O narcotráfico já criou seus mitos, embora nenhum deles tenha se dado bem por muito tempo. Esse tipo de negócio deu status de celebridade a nomes como Escadinha, nos anos 80; Uê, Elias Maluco e Marcinho VP, na década de 90; e, mais recentemente, Fernandinho Beira-Mar, o popstar do tráfico. Não por acaso, todos atuaram no Rio de Janeiro, em morros feitos de pó e pedra. Em Curitiba, não há nenhum expoente no ramo. Na capital paranaense existe, quando muito, a figura do traficante de médio porte, cujo domínio não vai além de um bairro ou parte de uma região. Seu poderio nem se aproxima dos grandes chefes do tráfico de Rio e São Paulo.

Um parâmetro internacional ajuda a pôr o traficante curitibano no seu devido lugar. A polícia de alguns países trabalha com uma escala de quatro níveis para medir a importância de um traficante na hierarquia do narcotráfico internacional.

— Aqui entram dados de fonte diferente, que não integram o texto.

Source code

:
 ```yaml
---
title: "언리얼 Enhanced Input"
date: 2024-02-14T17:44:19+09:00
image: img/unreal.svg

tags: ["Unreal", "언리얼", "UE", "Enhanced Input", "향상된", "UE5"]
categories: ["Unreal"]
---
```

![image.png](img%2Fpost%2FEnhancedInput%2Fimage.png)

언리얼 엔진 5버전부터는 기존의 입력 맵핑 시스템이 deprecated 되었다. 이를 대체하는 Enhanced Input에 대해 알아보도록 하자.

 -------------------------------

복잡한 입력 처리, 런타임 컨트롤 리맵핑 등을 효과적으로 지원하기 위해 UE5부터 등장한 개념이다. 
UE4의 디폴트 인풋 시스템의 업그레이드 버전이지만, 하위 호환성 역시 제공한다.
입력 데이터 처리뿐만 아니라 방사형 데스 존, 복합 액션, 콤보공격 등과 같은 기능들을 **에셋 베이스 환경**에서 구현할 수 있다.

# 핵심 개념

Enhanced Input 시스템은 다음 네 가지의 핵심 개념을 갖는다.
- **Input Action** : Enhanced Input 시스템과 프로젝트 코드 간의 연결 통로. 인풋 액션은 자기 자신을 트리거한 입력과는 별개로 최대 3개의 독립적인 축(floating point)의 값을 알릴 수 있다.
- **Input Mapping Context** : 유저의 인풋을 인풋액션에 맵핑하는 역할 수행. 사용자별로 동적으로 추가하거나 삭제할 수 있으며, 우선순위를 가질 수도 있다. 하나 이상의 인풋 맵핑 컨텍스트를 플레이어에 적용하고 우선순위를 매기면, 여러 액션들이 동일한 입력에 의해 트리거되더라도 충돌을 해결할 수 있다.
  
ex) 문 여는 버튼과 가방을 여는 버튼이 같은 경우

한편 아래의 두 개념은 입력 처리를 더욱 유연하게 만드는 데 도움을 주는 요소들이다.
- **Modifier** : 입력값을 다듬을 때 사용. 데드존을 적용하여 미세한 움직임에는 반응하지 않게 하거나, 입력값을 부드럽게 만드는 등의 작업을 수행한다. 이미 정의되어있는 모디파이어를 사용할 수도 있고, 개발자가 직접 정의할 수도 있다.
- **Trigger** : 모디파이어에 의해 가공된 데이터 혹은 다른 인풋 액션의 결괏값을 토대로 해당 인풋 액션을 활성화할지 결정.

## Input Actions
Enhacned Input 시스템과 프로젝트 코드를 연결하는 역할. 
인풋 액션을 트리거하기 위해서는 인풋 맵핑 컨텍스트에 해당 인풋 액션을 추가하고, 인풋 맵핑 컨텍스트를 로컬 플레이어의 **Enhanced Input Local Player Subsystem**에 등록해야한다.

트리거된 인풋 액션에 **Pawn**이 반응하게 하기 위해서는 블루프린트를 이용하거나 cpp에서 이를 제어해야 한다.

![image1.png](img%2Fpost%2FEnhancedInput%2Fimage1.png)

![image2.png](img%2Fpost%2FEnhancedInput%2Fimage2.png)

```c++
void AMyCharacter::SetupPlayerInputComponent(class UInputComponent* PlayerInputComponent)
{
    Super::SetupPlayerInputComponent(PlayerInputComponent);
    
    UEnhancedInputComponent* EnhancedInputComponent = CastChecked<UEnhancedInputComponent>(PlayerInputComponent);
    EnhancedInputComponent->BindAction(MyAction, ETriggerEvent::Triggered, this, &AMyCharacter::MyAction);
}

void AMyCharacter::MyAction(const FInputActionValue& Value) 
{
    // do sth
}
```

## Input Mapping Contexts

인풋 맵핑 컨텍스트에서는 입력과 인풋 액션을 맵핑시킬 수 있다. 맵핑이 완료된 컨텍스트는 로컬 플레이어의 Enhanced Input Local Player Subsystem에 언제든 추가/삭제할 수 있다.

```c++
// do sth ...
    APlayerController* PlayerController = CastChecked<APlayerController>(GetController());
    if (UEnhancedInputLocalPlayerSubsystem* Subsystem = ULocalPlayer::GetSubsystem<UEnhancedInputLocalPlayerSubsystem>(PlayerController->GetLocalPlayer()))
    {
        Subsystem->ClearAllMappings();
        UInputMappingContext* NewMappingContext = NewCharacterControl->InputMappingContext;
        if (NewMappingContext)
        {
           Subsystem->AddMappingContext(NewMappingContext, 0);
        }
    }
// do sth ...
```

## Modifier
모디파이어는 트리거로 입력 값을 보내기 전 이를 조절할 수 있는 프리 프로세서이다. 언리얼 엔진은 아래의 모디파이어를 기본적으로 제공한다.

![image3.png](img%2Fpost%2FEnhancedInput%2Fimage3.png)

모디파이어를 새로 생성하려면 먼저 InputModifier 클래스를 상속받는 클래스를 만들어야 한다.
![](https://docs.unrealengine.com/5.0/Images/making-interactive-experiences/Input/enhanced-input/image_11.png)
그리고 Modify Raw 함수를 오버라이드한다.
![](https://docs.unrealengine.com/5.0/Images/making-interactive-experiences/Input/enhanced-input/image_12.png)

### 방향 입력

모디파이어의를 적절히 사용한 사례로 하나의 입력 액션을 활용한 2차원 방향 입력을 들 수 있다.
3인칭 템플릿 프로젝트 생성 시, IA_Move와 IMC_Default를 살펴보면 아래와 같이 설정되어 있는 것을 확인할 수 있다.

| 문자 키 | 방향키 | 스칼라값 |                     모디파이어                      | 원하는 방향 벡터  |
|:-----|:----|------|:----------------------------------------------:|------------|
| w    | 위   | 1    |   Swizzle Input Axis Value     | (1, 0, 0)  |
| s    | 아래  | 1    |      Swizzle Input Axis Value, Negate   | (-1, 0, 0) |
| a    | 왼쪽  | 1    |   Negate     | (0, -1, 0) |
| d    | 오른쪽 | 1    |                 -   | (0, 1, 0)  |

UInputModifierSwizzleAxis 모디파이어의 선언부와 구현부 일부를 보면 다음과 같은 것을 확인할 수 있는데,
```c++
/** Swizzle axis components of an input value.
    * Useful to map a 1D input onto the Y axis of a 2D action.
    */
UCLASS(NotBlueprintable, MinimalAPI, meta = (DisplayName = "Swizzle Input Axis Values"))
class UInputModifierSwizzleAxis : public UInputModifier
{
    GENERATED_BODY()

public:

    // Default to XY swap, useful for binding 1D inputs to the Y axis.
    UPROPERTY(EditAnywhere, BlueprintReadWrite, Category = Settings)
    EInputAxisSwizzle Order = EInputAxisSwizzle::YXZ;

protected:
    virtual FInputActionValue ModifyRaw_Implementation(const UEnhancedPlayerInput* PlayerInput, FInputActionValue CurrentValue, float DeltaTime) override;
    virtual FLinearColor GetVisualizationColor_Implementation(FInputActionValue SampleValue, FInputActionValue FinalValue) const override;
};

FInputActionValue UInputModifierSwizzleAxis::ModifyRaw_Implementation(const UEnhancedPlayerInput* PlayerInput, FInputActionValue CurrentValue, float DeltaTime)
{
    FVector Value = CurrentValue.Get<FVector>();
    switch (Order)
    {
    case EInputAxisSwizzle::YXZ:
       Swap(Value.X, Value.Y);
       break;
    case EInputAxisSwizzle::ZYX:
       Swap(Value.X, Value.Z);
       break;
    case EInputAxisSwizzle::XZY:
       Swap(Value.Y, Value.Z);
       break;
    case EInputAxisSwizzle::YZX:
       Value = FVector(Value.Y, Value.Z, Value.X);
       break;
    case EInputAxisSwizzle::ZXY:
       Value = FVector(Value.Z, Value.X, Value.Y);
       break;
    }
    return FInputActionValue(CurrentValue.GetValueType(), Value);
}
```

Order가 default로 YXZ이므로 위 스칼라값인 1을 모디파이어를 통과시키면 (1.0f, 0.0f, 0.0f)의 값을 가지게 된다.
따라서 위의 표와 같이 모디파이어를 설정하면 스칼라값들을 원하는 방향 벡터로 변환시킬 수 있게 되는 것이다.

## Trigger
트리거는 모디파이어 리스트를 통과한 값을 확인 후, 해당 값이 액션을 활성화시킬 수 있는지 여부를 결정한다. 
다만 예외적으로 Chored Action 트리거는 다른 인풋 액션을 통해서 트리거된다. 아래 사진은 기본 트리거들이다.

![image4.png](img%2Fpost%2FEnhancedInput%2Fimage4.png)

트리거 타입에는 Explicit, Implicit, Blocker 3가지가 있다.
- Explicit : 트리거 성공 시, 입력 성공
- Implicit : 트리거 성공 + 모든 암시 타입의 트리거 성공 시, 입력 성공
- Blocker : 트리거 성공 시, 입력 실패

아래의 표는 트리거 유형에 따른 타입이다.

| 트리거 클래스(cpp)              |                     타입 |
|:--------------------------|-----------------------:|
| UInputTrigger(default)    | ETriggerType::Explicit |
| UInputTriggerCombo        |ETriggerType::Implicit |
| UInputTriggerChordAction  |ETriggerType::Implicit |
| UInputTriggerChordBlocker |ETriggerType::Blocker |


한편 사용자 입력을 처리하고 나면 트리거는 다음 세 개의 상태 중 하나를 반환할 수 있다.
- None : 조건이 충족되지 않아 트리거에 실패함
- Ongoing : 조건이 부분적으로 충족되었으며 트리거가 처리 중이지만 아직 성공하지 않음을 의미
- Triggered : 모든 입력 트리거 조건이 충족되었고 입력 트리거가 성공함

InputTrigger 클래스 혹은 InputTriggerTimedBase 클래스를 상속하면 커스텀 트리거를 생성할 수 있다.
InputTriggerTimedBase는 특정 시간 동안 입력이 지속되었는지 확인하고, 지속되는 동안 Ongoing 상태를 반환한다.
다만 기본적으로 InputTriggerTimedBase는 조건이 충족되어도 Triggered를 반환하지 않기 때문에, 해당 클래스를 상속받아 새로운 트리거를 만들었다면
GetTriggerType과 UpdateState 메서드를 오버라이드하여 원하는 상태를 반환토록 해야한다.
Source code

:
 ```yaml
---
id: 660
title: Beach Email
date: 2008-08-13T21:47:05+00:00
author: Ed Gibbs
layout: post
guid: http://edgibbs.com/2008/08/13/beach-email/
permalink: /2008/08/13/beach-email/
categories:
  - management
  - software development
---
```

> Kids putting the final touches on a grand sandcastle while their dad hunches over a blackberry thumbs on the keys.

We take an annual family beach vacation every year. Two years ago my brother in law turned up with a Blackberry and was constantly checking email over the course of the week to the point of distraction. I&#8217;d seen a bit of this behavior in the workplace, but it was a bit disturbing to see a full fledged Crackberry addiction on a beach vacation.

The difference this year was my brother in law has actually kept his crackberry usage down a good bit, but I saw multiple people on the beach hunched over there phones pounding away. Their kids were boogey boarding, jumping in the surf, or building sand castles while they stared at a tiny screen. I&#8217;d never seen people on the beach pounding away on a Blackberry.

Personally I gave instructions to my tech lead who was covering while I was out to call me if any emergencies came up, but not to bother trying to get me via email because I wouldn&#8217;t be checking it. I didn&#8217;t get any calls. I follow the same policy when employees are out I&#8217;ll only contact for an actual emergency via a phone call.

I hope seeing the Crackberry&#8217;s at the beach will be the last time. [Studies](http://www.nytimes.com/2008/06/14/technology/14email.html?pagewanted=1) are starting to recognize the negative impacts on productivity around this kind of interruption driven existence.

No primeiro nível estão os chefões internacionais, colombianos como o lendário Pablo Escobar, morto em 1993. No segundo, transportadores que negociam grandes lotes de cocaína diretamente com os cartéis da Colômbia, estágio a que poucos brasileiros chegaram. Um nível abaixo, Beira-Mar era um intermediário que comprava algumas dezenas de quilos e distribuía para pequenos traficantes, os do quarto nível.

É desse quarto nível a predominância dos mercadores das drogas em Curitiba, aqueles que atendem diretamente aos viciados na região central e nos bairros de periferia. A julgar pelas prisões feitas pela polícia nos últimos dois anos, em Curitiba prevalece o traficante do sexo masculino, entre 25 e 40 anos, da periferia, de baixo nível de escolaridade, geralmente ex-presidiário. Traficante com esse perfil é corriqueiro no cotidiano da Delegacia de Homicídios. São usuá­rios que para sustentar o vício passam a traficar, e alguns até ganham alguma importância nesse mercado conforme o volume e a diversidade de entorpecentes de que dispõem.

A substituição de uma droga por outra é comum nos negócios do tráfico nas grandes cidades. Em São Paulo, Rio e cidades próximas às fronteiras, a mudança ocorreu faz tempo, chegando há pouco a Curitiba. O traficante tem abandonado a maconha pelo crack, de dependência quase instantânea. Dessa forma, o perfil do vendedor, especialmente o de pequeno porte, também mudou. Com a maconha, conseguia contabilizar os lucros; com o crack, ocorre um escambo. Ele atua para garantir sua cota de pedras para consumo, está nas ruas mais para sustentar o vício do que pelo lucro. E assim encerra-se o mito de que o traficante não usa o produto que vende.

Em cidades de menor porte, o traficante de baixo poderio pode ser tão perverso quanto os que derrubaram o helicóptero no Rio de Janeiro. "Mesmo não sendo tão grande, sua atuação nessas localidades tem o mesmo porte dos traficantes midiáticos para a comunidade", explica Marcus Michelotto, delegado-chefe da Divisão Estadual de Narcóticos (Denarc). Com realidade bastante diferente da fluminense, operações realizadas pela Secretaria de Segurança Pública (Sesp), como as 279 prisões há uma semana, são a maneira de combater o avanço dos entorpecentes. "Estamos fazendo a nossa parte, prendendo pessoas diariamente", diz Michelotto.